Stored data entries

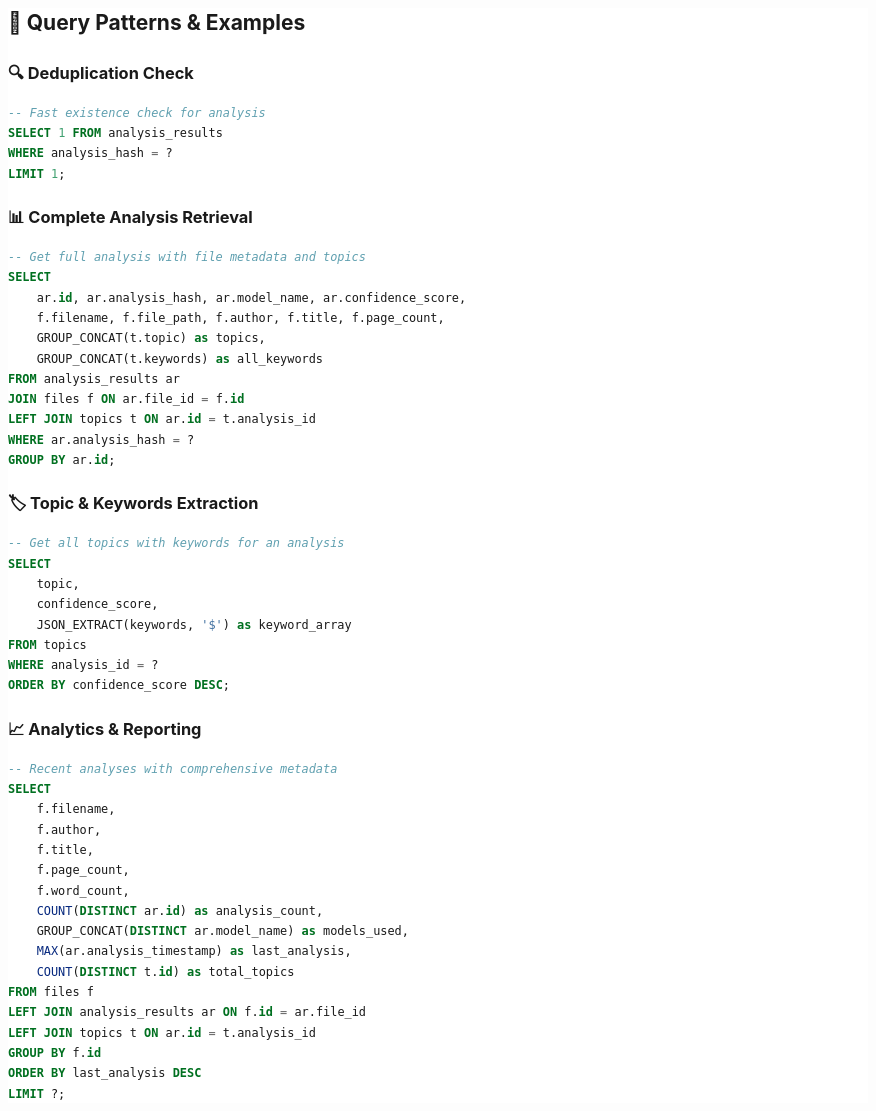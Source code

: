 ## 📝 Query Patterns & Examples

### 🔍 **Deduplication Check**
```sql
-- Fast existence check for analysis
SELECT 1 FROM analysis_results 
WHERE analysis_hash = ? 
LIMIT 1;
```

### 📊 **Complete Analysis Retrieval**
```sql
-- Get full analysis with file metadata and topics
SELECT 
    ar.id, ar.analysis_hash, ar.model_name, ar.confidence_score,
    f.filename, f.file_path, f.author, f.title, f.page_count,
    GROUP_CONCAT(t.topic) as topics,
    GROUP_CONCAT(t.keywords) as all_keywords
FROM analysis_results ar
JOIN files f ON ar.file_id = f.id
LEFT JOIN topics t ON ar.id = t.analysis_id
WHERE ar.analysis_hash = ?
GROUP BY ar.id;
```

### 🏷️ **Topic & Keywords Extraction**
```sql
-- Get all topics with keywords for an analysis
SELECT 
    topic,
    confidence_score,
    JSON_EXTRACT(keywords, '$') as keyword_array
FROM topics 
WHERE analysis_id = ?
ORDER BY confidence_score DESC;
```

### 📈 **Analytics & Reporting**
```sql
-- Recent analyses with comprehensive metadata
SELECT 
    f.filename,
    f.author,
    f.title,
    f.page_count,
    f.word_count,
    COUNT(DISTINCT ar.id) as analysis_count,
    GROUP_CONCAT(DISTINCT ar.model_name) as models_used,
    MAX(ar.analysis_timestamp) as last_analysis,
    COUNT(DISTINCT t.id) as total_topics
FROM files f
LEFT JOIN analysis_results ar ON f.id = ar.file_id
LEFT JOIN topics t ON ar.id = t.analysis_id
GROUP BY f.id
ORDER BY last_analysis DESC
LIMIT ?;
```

> [TASK STATEMENT]: Spot the lines above that mention "ORDER" and copy them.

> [ANSWER TO THIS PROBLEM]:
ORDER BY confidence_score DESC;
ORDER BY last_analysis DESC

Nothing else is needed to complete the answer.